Talkshop readers with good memories may remember the article I wrote back in 2012 on findings by Cardellini et al that volcanic soils emitted far more CO2 than previously thought (and are not included in IPCC carbon cycle inventories). The implication is that longer sunshine hours during the 1980s-90s may well have released a lot of sequestered CO2 from these soils, thus raising atmospheric levels. Which would mean humans are not responsible for all of the increase, as has long been assumed.
Now another article from Robert Wylie on Livescience.com raises the issue again:
Robin Wylie, is a doctoral candidate in volcanology, atUniversity College London. He contributed this article to LiveScience’s Expert Voices: Op-Ed & Insights.
The exploding hills really give the game away: We’ve always known the Earth is a smoker. The true extent of its habit, though, is only just beginning to surface.

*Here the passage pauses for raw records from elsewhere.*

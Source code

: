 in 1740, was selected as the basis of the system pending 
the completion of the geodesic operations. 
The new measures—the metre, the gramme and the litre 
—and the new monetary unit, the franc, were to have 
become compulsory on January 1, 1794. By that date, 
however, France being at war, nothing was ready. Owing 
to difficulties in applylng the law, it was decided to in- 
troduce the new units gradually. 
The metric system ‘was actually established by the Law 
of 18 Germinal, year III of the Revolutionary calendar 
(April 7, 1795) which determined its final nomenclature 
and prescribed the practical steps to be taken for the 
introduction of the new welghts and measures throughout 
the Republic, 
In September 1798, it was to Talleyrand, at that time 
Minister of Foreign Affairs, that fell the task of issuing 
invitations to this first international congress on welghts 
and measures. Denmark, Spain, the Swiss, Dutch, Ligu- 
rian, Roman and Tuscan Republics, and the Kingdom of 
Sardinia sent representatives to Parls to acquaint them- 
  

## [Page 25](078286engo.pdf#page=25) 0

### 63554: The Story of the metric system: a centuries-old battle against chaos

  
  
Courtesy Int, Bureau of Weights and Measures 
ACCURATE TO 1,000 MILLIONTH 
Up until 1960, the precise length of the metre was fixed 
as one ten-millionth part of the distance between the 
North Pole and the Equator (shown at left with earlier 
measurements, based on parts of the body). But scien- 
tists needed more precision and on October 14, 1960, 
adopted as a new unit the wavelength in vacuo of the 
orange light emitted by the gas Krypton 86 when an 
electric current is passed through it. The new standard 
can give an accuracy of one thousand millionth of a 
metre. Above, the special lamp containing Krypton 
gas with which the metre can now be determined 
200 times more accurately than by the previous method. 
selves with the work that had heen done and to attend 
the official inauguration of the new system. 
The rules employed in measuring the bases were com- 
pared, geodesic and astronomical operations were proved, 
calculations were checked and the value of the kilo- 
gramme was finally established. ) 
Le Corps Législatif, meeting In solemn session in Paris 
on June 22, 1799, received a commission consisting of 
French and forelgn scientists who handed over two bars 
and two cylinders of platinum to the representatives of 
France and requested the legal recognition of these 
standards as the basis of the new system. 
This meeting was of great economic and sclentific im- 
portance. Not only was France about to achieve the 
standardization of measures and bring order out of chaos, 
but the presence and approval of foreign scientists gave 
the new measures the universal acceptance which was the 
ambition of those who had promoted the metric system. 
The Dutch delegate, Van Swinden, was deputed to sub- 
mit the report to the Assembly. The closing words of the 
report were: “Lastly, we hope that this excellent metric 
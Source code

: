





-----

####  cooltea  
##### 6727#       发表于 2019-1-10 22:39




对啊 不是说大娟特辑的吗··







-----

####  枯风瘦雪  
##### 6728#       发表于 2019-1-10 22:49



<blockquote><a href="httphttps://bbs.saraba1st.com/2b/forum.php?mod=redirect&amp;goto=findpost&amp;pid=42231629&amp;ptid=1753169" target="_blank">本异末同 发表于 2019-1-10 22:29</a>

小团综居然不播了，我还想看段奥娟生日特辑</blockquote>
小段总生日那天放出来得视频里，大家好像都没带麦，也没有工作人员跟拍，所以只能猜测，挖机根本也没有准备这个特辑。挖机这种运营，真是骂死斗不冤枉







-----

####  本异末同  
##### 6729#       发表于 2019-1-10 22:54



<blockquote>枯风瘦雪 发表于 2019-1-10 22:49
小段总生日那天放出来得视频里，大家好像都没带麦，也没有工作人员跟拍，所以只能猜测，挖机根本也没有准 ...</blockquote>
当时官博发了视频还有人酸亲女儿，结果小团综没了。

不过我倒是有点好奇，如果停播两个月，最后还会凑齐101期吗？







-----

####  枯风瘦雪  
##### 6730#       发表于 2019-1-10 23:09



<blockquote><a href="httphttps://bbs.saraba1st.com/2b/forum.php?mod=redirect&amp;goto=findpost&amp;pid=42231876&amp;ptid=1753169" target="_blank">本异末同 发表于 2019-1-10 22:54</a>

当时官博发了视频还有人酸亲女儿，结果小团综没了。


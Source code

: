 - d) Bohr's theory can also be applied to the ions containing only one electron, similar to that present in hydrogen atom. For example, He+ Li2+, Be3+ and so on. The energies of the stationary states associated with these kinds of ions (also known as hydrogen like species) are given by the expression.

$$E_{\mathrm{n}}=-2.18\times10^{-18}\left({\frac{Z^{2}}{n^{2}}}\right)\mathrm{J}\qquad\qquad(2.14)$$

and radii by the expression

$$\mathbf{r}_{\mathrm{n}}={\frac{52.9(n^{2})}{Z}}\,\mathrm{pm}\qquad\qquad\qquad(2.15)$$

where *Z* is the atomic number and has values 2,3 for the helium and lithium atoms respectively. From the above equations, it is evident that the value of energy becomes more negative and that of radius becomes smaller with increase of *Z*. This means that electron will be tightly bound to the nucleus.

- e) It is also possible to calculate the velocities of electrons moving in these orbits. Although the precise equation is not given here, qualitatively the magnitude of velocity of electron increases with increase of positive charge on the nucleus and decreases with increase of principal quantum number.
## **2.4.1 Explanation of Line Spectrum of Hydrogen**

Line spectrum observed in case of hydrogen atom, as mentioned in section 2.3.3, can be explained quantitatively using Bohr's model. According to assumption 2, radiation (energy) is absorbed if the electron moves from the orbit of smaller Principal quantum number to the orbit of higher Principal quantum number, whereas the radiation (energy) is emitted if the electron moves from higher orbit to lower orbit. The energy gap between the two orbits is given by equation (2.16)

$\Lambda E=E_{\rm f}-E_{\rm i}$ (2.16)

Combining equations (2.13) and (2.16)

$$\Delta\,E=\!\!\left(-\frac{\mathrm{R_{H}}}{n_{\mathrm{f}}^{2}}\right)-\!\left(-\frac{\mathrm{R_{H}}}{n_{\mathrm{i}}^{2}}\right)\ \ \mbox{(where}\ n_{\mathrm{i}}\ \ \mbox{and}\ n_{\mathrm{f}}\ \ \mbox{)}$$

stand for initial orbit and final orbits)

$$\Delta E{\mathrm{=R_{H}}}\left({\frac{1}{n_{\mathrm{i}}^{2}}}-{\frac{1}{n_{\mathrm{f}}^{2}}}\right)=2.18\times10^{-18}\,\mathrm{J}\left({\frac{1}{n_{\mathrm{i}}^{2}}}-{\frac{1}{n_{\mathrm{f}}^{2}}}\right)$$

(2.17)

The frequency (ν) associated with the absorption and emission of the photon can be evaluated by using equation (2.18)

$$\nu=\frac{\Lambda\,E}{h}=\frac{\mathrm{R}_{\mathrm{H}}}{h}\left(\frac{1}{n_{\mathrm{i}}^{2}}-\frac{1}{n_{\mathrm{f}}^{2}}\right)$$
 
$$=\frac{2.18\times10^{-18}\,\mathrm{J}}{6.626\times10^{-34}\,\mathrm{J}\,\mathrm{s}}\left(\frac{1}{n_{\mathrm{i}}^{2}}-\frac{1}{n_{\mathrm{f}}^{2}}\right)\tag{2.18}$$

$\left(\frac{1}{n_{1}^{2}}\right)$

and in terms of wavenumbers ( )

Before the human species found its talent for pyromania, atmospheric levels of the Earth’s greenhouse superstar, carbon dioxide (CO2), were controlled, for the most part, by volcanoes.

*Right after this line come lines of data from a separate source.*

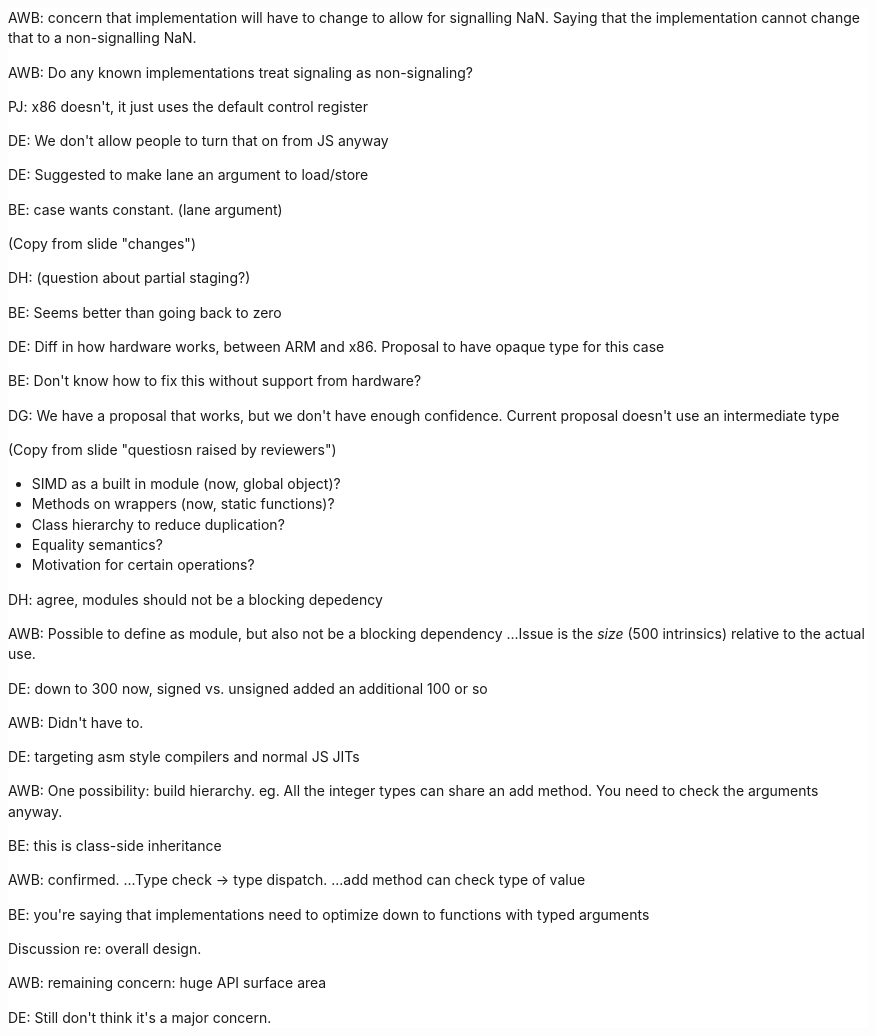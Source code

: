 AWB: concern that implementation will have to change to allow for signalling NaN. Saying that the implementation cannot change that to a non-signalling NaN. 

AWB: Do any known implementations treat signaling as non-signaling?

PJ: x86 doesn't, it just uses the default control register

DE: We don't allow people to turn that on from JS anyway

DE: Suggested to make lane an argument to load/store

BE: case wants constant. (lane argument)


(Copy from slide "changes")

DH: (question about partial staging?)

BE: Seems better than going back to zero

DE: Diff in how hardware works, between ARM and x86. Proposal to have opaque type for this case

BE: Don't know how to fix this without support from hardware?

DG: We have a proposal that works, but we don't have enough confidence. Current proposal doesn't use an intermediate type


(Copy from slide "questiosn raised by reviewers")

- SIMD as a built in module (now, global object)?
- Methods on wrappers (now, static functions)?
- Class hierarchy to reduce duplication?
- Equality semantics?
- Motivation for certain operations?


DH: agree, modules should not be a blocking depedency

AWB: Possible to define as module, but also not be a blocking dependency
...Issue is the _size_ (500 intrinsics) relative to the actual use.

DE: down to 300 now, signed vs. unsigned added an additional 100 or so

AWB: Didn't have to.

DE: targeting asm style compilers and normal JS JITs

AWB: One possibility: build hierarchy. eg. All the integer types can share an add method. You need to check the arguments anyway. 

BE: this is class-side inheritance

AWB: confirmed. 
...Type check -> type dispatch. 
...add method can check type of value

BE: you're saying that implementations need to optimize down to functions with typed arguments

Discussion re: overall design. 

AWB: remaining concern: huge API surface area

DE: Still don't think it's a major concern.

Since our planet emerged from the debris which formed the solarsystem, some four and a half billion years ago, a lifetime supply of primordial carbon has been locked away in the mantle — against its will. Partnering with oxygen and smuggled as a dissolved gas in liquid rock, it breaches the surface at our planet’s volcanic airways: CO2, then, has been seeping into the planet’s atmosphere for as long as there has been one.
Until the end of the 20th century, the academic consensus was that this volcanic output was tiny — a fiery speck against the colossal anthropogenic footprint. Recently, though, volcanologists have begun to reveal a hidden side to our leaking planet.
Exactly how much CO2 passes through the magmatic vents in our crust might be one of the most important questions that Earth science can answer. Volcanoes may have been overtaken in the carbon stakes, but in order to properly assess the consequences of human pollution, we need the reference point of the natural background. And we’re getting there; the last twenty years have seen huge steps in our understanding of how, and how much CO2 leaves the deep Earth. But at the same time, a disturbing pattern has been emerging.
In 1992, it was thought that volcanic degassing released something like 100 million tons of CO2 each year. Around the turn of the millennium, this figure was getting closer to 200. The most recent estimate, released this February, comes from a team led by Mike Burton, of the Italian National Institute of Geophysics and Volcanology – and it’s just shy of 600 million tons. It caps a staggering trend: A six-fold increase in just two decades.